Glücklicherweise brauche ich nicht zu entscheiden, was ich morgens anziehe, schwarzes Hemd, schwarze Hose und gut ist. Einstein soll genauso vorgegangen sein, er hatte nur drei Anzüge, alle die Gleichen.
Aber nun, beim Zubereiten des Frühstücks die Tage, ging es los: Entscheidungen!
Welchen Sender höre ich zum Zubereiten des Frühstücks?
Oder eine CD?
Wenn CD, welche?
Ich entschied mich für Rockabilly, Brian Setzer, und den schön laut. Wozu haben wir sonst ein Radio mit CD-Spieler in der Küche?
Weiter.
Kaffee oder Tee?
Ich entschied mich den Tag für Kaffee und kochte meiner lieben Lydia, um allen Eventualitäten vorzubeugen, Tee; - aber was für ein Tee?

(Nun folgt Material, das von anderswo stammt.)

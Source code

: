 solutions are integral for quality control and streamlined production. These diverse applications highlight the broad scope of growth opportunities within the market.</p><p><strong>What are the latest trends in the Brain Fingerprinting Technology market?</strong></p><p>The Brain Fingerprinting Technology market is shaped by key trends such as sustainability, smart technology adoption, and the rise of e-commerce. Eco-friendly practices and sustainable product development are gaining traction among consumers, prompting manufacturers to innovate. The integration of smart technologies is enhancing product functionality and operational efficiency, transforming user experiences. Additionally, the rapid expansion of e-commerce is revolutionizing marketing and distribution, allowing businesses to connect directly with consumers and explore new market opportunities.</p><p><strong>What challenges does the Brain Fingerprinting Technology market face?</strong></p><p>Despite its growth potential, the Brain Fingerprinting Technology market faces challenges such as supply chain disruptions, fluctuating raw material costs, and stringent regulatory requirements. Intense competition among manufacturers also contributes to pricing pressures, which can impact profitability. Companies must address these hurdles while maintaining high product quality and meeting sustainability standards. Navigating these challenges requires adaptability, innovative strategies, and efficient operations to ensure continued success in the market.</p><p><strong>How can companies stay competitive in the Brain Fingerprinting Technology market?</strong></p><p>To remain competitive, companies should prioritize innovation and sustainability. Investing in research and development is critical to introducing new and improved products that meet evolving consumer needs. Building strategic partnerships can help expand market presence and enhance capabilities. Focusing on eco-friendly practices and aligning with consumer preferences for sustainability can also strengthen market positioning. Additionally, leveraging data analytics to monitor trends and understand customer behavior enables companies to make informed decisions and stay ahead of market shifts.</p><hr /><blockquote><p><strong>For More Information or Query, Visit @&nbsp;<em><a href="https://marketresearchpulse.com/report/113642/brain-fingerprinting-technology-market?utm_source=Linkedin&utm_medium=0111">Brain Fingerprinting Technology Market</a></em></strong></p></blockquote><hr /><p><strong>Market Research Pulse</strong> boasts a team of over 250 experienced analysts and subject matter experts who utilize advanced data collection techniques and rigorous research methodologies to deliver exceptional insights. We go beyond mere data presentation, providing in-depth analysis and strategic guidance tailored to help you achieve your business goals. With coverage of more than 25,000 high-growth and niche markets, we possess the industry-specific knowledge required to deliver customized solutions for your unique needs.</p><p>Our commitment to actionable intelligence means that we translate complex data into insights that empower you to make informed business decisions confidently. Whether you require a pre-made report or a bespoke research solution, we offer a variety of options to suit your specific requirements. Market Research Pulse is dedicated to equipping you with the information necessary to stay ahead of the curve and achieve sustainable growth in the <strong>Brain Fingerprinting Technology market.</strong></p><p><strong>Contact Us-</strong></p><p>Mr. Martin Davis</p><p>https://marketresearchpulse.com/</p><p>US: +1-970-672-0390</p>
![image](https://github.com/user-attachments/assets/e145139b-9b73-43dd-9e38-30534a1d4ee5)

Nach einigem Grübeln beschloss ich, den von ihr hochgeschätzten Kamillentee zuzubereiten.
Sollte ich ihr ein Bauernfrühstück zubereiten?
So richtig schön mit Speck, Zwiebeln und Eiern?
Nein, das habe ich den Tag zuvor gemacht, also wird sie auch keine Eier zum Frühstück wollen. Ich bereitete also nur für mich zwei Eier vor, da man nie eine ungradzahlige Anzahl von Eiern im Haus haben soll. Meine selige Frau Großmutter sprach mal davon, dass sowas Unglück bringen kann. Ignorieren oder nicht, denn was ist, wenn die liebe Lydia später Omeletten wünscht? Dann könnten die Eier etwas knapp werden.
Sollte ich jetzt schon einen Einkaufszettel vorbereiten?
Schon wieder eine Entscheidung. Ich schob sie auf, ‚Aussitzen‘ nennt man sowas.
Aber erst machte ich ihr eine Scheibe Brot mit Mascarpone und gehälfteten Tomaten, oder lieber eine kleine Schale mit Mascarpone-Quarkcreme?
Weil wir keinen Quark im Hause hatten, beschloss ich rigoros ihr ein Brot zu bereiten, und es mit Mascarpone zu bestreichen, schnitt sieben kleine Tomaten in der Mitte durch, legte sie drauf; - aber eine halbe Tomate blieb über. Watt nu?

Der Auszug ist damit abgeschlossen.